The result of tracking the dragon can be obtained by going to the build folder:
\code{.sh}
~/visp-build $ cd tutorial/tracking/render-based
\endcode
then launching:
\code{.sh}
$ ./tutorial-rbt-sequence --color data/dragon/dragon.mp4 --tracker data/dragon/dragon.json
\endcode
Note that:
- The full code to track an offline, preregistered sequence is in tutorial-rbt-sequence.cpp
- Parsing and display utils are given in render-based-tutorial-utils.h
More explanation is provided in the next section.
\subsection rbt_tracking_usage_realsense 5.2. With a realsense camera
We will now focus on an other example usage of the tracker, using a Realsense camera.
Note that:
- The full code for this realsense-based tutorial is available in tutorial-rbt-realsense.cpp
- Parsing and display utils are given in render-based-tutorial-utils.h
To run the program, start by placing yourself in the ViSP build directory.

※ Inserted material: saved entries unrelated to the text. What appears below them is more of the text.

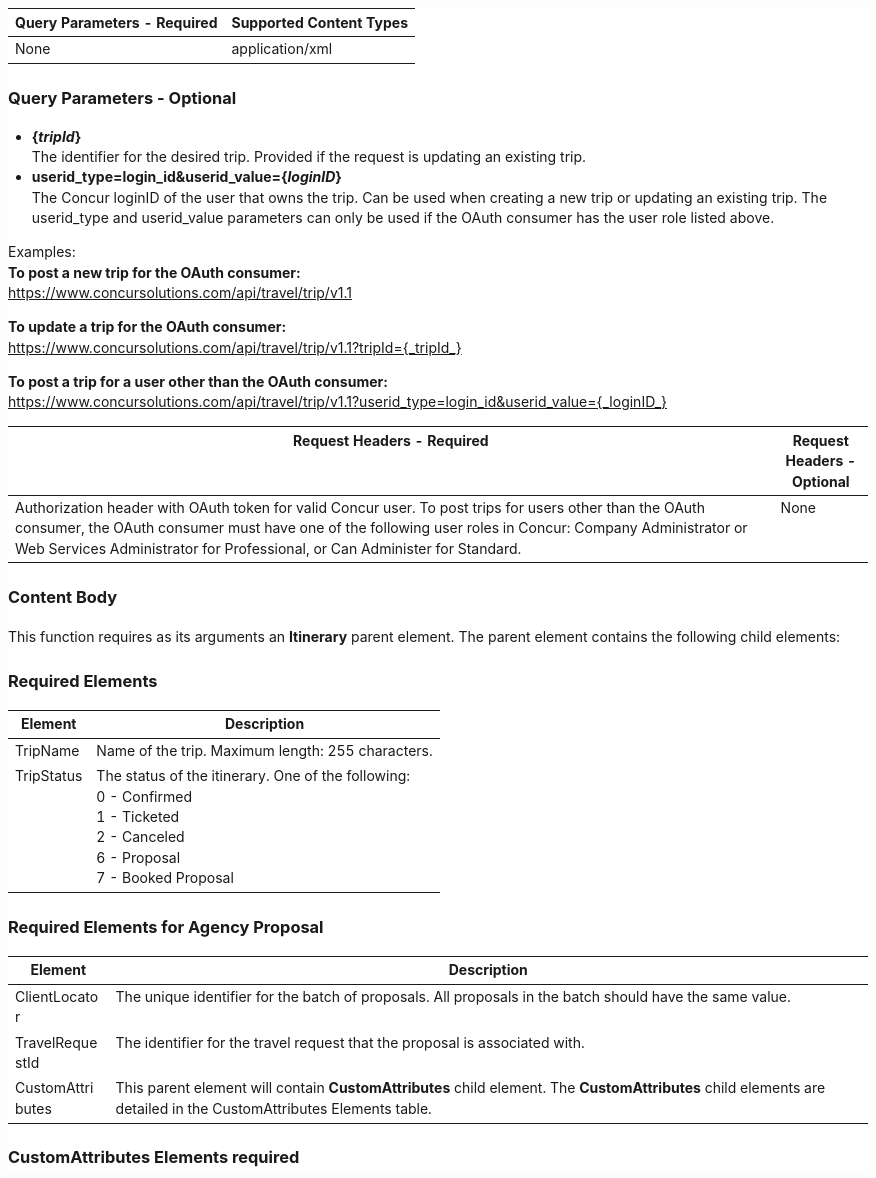 | Query Parameters - Required | Supported Content Types |
| --------------------------- | ----------------------- |
| None | application/xml |

### Query Parameters - Optional

* **{_tripId_}**  
The identifier for the desired trip. Provided if the request is updating an existing trip.
* **userid_type=login_id&userid_value={_loginID_}**  
The Concur loginID of the user that owns the trip. Can be used when creating a new trip or updating an existing trip. The userid_type and userid_value parameters can only be used if the OAuth consumer has the user role listed above.

Examples:  
****To post a new trip for the OAuth consumer:****  
https://www.concursolutions.com/api/travel/trip/v1.1

****To update a trip for the OAuth consumer:****  
https://www.concursolutions.com/api/travel/trip/v1.1?tripId={_tripId_}

****To post a trip for a user other than the OAuth consumer:****  
https://www.concursolutions.com/api/travel/trip/v1.1?userid_type=login_id&userid_value={_loginID_}

| Request Headers - Required | Request Headers - Optional |
| -------------------------- | -------------------------- |
| Authorization header with OAuth token for valid Concur user. To post trips for users other than the OAuth consumer, the OAuth consumer must have one of the following user roles in Concur: Company Administrator or Web Services Administrator for Professional, or Can Administer for Standard. |  None |

### Content Body
This function requires as its arguments an **Itinerary** parent element. The parent element contains the following child elements:

### Required Elements

| Element | Description |
| ------- | ----------- |
|  TripName |  Name of the trip. Maximum length: 255 characters. |
|  TripStatus |  The status of the itinerary. One of the following:<br>0 - Confirmed<br>1 - Ticketed<br>2 - Canceled<br>6 - Proposal<br>7 - Booked Proposal |



### Required Elements for Agency Proposal

| Element | Description |
| ------- | ----------- |
| ClientLocator | The unique identifier for the batch of proposals. All proposals in the batch should have the same value. |
| TravelRequestId | The identifier for the travel request that the proposal is associated with. |
| CustomAttributes | This parent element will contain **CustomAttributes** child element. The **CustomAttributes** child elements are detailed in the CustomAttributes Elements table.


### CustomAttributes Elements required
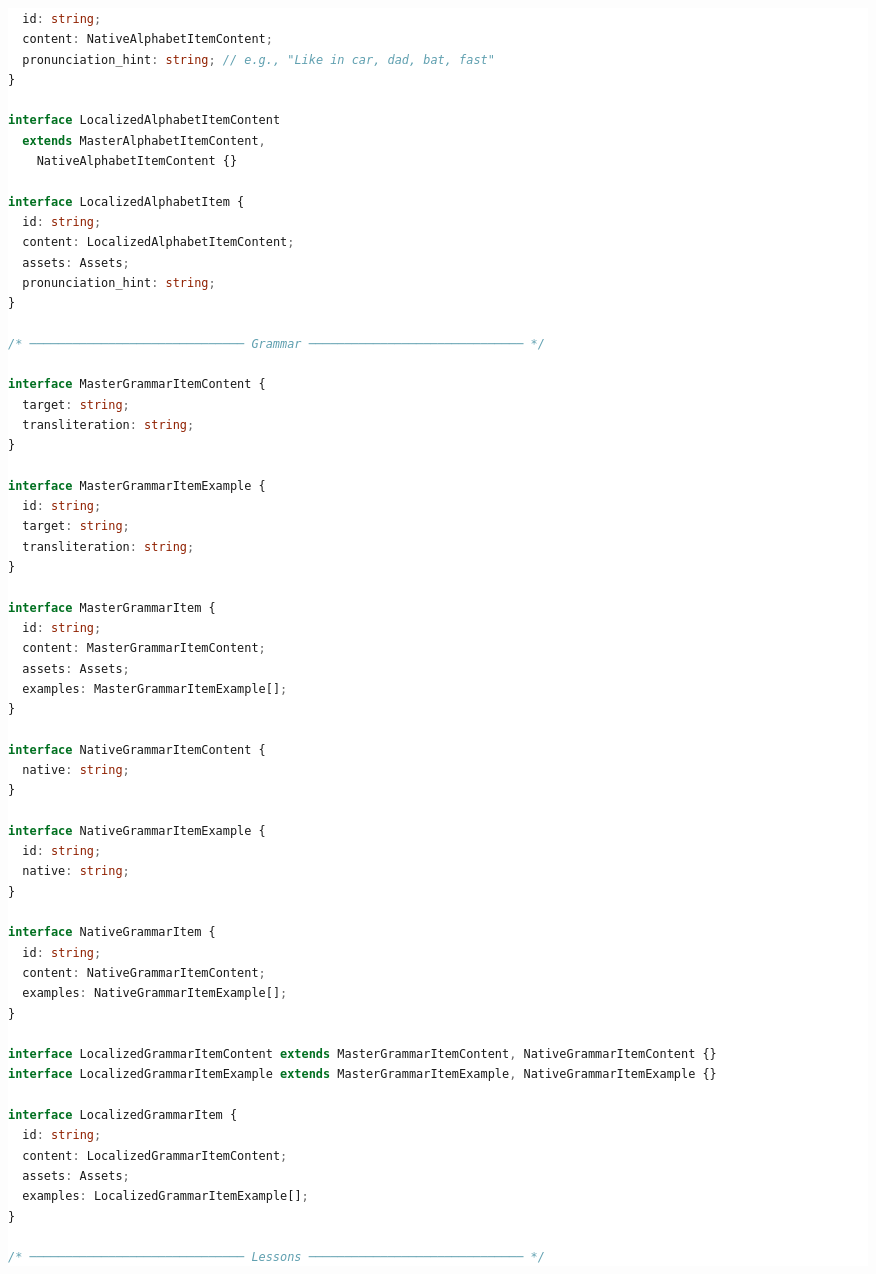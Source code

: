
 ```ts
  id: string;
  content: NativeAlphabetItemContent;
  pronunciation_hint: string; // e.g., "Like in car, dad, bat, fast"
}

interface LocalizedAlphabetItemContent
  extends MasterAlphabetItemContent,
    NativeAlphabetItemContent {}

interface LocalizedAlphabetItem {
  id: string;
  content: LocalizedAlphabetItemContent;
  assets: Assets;
  pronunciation_hint: string;
}

/* ────────────────────────────── Grammar ────────────────────────────── */

interface MasterGrammarItemContent {
  target: string;
  transliteration: string;
}

interface MasterGrammarItemExample {
  id: string;
  target: string;
  transliteration: string;
}

interface MasterGrammarItem {
  id: string;
  content: MasterGrammarItemContent;
  assets: Assets;
  examples: MasterGrammarItemExample[];
}

interface NativeGrammarItemContent {
  native: string;
}

interface NativeGrammarItemExample {
  id: string;
  native: string;
}

interface NativeGrammarItem {
  id: string;
  content: NativeGrammarItemContent;
  examples: NativeGrammarItemExample[];
}

interface LocalizedGrammarItemContent extends MasterGrammarItemContent, NativeGrammarItemContent {}
interface LocalizedGrammarItemExample extends MasterGrammarItemExample, NativeGrammarItemExample {}

interface LocalizedGrammarItem {
  id: string;
  content: LocalizedGrammarItemContent;
  assets: Assets;
  examples: LocalizedGrammarItemExample[];
}

/* ────────────────────────────── Lessons ────────────────────────────── */

```
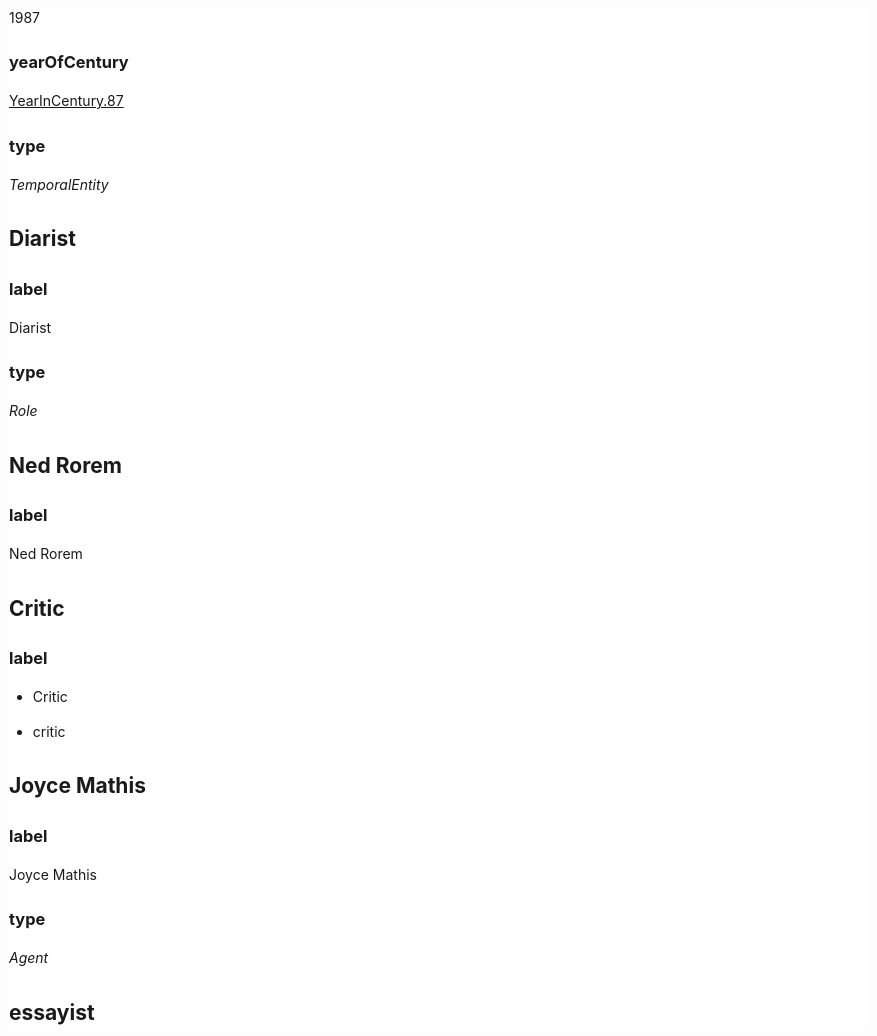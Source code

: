 1987

### yearOfCentury


[YearInCentury.87](#YearInCentury.87)

### type


*TemporalEntity*

## Diarist

### label


Diarist

### type


*Role*

## Ned Rorem

### label


Ned Rorem

## Critic

### label

 - Critic

 - critic

## Joyce Mathis

### label


Joyce Mathis

### type


*Agent*

## essayist
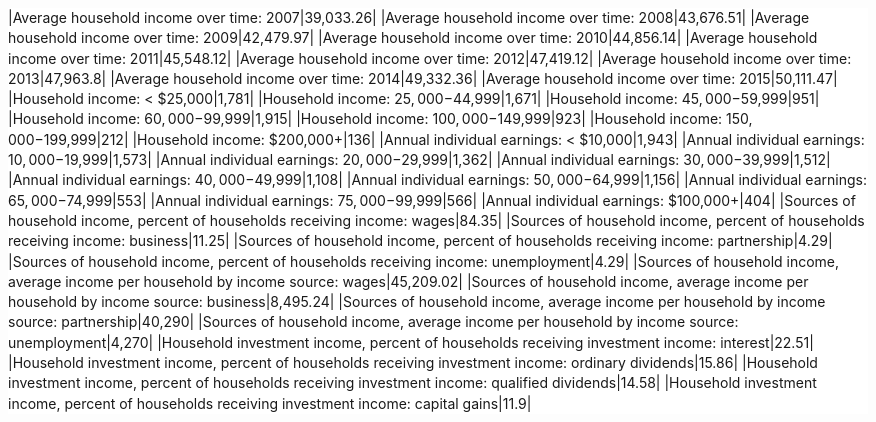 |Average household income over time: 2007|39,033.26|
|Average household income over time: 2008|43,676.51|
|Average household income over time: 2009|42,479.97|
|Average household income over time: 2010|44,856.14|
|Average household income over time: 2011|45,548.12|
|Average household income over time: 2012|47,419.12|
|Average household income over time: 2013|47,963.8|
|Average household income over time: 2014|49,332.36|
|Average household income over time: 2015|50,111.47|
|Household income: < $25,000|1,781|
|Household income: $25,000-$44,999|1,671|
|Household income: $45,000-$59,999|951|
|Household income: $60,000-$99,999|1,915|
|Household income: $100,000-$149,999|923|
|Household income: $150,000-$199,999|212|
|Household income: $200,000+|136|
|Annual individual earnings: < $10,000|1,943|
|Annual individual earnings: $10,000-$19,999|1,573|
|Annual individual earnings: $20,000-$29,999|1,362|
|Annual individual earnings: $30,000-$39,999|1,512|
|Annual individual earnings: $40,000-$49,999|1,108|
|Annual individual earnings: $50,000-$64,999|1,156|
|Annual individual earnings: $65,000-$74,999|553|
|Annual individual earnings: $75,000-$99,999|566|
|Annual individual earnings: $100,000+|404|
|Sources of household income, percent of households receiving income: wages|84.35|
|Sources of household income, percent of households receiving income: business|11.25|
|Sources of household income, percent of households receiving income: partnership|4.29|
|Sources of household income, percent of households receiving income: unemployment|4.29|
|Sources of household income, average income per household by income source: wages|45,209.02|
|Sources of household income, average income per household by income source: business|8,495.24|
|Sources of household income, average income per household by income source: partnership|40,290|
|Sources of household income, average income per household by income source: unemployment|4,270|
|Household investment income, percent of households receiving investment income: interest|22.51|
|Household investment income, percent of households receiving investment income: ordinary dividends|15.86|
|Household investment income, percent of households receiving investment income: qualified dividends|14.58|
|Household investment income, percent of households receiving investment income: capital gains|11.9|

Assuming you have compiled and built the tutorials, navigate to the tutorial folder:
\verbatim
~/visp-build $ cd tutorial/tracking/render-based
\endverbatim
You can then examine the command line arguments with:
\code{.sh}
~/visp-build/tutorial-tracking/render-based $ ./tutorial-rbt-realsense -h
\endcode
Which outputs:
\verbatim
Program description: Tutorial showing the usage of the Render-Based tracker with a RealSense camera
Arguments:
--config Path to the JSON configuration file. Values in this files are loaded, and can be overridden by command line arguments.
Optional
--debug-display Enable additional displays from the renderer
Default: false
--fps Realsense requested framerate
Default: 60
Optional
--height Realsense requested image height
Default: 480
Optional
--init-file Path to the JSON file containing the 2D/3D correspondences for initialization by click
Default: ""
Optional
--max-depth-display Maximum depth value, used to scale the depth display
Default: 1.0
Optional
--no-display Disable display windows
Default: true
--object Name of the object to track. Used to potentially fetch the init file
Default: ""
Optional
--plot-cov Plot the pose covariance trace for each feature
Default: false
--plot-divergence Plot the metrics associated to the divergence threshold computation
Default: false
--plot-pose Plot the pose of the object in the camera frame
Default: false
--plot-position Plot the position of the object in a 3d figure
Default: false
--pose Initial pose of the object in the camera frame.
Default: []
Optional
--profile Enable the use of Pstats to profile rendering times
Default: false
--save Whether to save experiment data
Default: false
--save-path Where to save the experiment log. The folder should not exist.
Default: ""
Optional
--save-video Whether to save the video
Default: false
--tracker Path to the JSON file containing the tracker
Default: ""
Optional
--video-framerate Output video framerate
Default: 30
Optional
--width Realsense requested image width
Default: 848
Optional
Example JSON configuration file:
{
"--debug-display": false,
"--fps": 60,
"--height": 480,
"--init-file": "",
"--max-depth-display": 1.0,
"--no-display": true,
"--object": "",
"--plot-cov": false,
"--plot-divergence": false,
"--plot-pose": false,
"--plot-position": false,
"--pose": [],
"--profile": false,
"--save": false,
"--save-path": "",
"--save-video": false,
"--tracker": "",
"--video-framerate": 30,
"--width": 848
}
\endverbatim
You can see that among those arguments, the script has two main parameters.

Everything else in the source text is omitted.